Pumpkin Hot Honey Vinaigrette
Getting to the end of the jar? Let those last few tablespoons work their magic!
Whip up this Pumpkin Hot Honey Vinaigrette right in your jam jar—because everything tastes better with a little pumpkin and spice! Drizzle it over a cozy harvest salad with goat cheese.
Blake Hill Pumpkin Maple
Hot Honey (we used Runamok Chipotle Morita Infused Hot Honey)
4 tablespoons olive oil
salt & pepper to taste
Instructions
1
Use an almost empty jar of Pumpkin Maple jam, leaving about 4 tablespoons of jam inside.
2
Add olive oil, hot honey and a pinch each of salt and pepper to jar.
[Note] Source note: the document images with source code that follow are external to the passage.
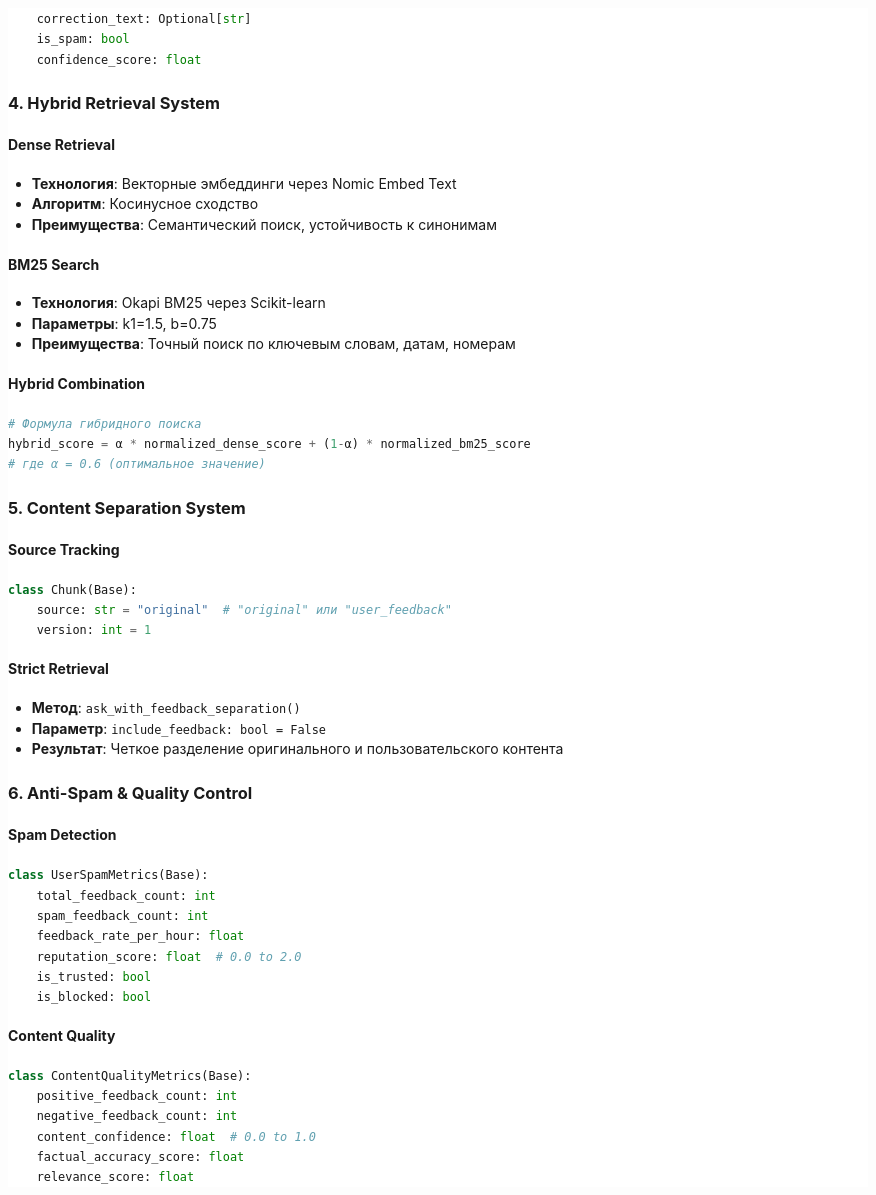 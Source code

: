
 ```python
    correction_text: Optional[str]
    is_spam: bool
    confidence_score: float
```

### 4. **Hybrid Retrieval System**

#### **Dense Retrieval**
- **Технология**: Векторные эмбеддинги через Nomic Embed Text
- **Алгоритм**: Косинусное сходство
- **Преимущества**: Семантический поиск, устойчивость к синонимам

#### **BM25 Search**
- **Технология**: Okapi BM25 через Scikit-learn
- **Параметры**: k1=1.5, b=0.75
- **Преимущества**: Точный поиск по ключевым словам, датам, номерам

#### **Hybrid Combination**
```python
# Формула гибридного поиска
hybrid_score = α * normalized_dense_score + (1-α) * normalized_bm25_score
# где α = 0.6 (оптимальное значение)
```

### 5. **Content Separation System**

#### **Source Tracking**
```python
class Chunk(Base):
    source: str = "original"  # "original" или "user_feedback"
    version: int = 1
```

#### **Strict Retrieval**
- **Метод**: `ask_with_feedback_separation()`
- **Параметр**: `include_feedback: bool = False`
- **Результат**: Четкое разделение оригинального и пользовательского контента

### 6. **Anti-Spam & Quality Control**

#### **Spam Detection**
```python
class UserSpamMetrics(Base):
    total_feedback_count: int
    spam_feedback_count: int
    feedback_rate_per_hour: float
    reputation_score: float  # 0.0 to 2.0
    is_trusted: bool
    is_blocked: bool
```

#### **Content Quality**
```python
class ContentQualityMetrics(Base):
    positive_feedback_count: int
    negative_feedback_count: int
    content_confidence: float  # 0.0 to 1.0
    factual_accuracy_score: float
    relevance_score: float
```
Start with a conservative amount of honey and add more along with salt and pepper as desired.
3
With lid secure, shake the jar for 20 - 30 seconds until the ingredients are combined and the vinaigrette is smooth.
4
Taste the vinaigrette. If needed, add more salt, pepper, or hot honey.
5
Use the vinaigrette immediately or store in the refrigerator for up to seven days. Shake well before each use and serve at room temperature. Enjoy!
6
Chef’s Tip - We served this over a harvest salad with kale, roasted squash, red onions and goat cheese with a side of seeded crackers.